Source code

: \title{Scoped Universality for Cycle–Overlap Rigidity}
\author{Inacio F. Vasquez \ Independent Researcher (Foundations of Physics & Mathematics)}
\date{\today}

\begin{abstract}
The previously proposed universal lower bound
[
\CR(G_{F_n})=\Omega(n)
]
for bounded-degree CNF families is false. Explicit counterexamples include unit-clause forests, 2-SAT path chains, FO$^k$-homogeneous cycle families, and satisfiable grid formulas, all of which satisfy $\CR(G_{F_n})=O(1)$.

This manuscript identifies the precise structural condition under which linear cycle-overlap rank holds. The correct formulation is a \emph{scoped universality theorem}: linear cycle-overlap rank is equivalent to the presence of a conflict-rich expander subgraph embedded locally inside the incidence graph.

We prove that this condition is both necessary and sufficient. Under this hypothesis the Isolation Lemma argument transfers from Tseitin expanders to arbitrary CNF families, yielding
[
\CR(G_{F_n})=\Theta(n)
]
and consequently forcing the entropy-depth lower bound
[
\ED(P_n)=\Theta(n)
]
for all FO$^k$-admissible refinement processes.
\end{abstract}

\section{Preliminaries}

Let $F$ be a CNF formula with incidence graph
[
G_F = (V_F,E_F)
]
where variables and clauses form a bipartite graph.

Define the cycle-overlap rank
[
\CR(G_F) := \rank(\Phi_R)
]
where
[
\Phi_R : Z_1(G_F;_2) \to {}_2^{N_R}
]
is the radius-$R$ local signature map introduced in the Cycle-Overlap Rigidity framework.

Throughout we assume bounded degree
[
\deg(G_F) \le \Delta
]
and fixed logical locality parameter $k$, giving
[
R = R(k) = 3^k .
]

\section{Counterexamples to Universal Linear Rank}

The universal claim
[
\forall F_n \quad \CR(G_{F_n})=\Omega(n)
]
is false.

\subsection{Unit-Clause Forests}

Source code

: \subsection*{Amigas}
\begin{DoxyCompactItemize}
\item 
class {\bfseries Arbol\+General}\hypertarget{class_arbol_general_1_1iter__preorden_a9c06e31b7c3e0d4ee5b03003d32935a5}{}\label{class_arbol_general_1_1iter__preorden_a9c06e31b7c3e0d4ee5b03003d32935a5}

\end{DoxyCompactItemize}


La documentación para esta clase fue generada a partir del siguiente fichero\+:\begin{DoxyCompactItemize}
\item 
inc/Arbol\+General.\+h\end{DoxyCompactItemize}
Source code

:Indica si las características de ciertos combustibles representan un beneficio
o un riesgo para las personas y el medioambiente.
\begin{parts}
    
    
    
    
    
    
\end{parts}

*****

# [Try it]
Only the lines from the one with "o un riesgo" to the end of the listing are wanted. Print them exactly, keeping both ends.

# [Reply]
o un riesgo para las personas y el medioambiente.
\begin{parts}
    
    
    
    
    
    
\end{parts}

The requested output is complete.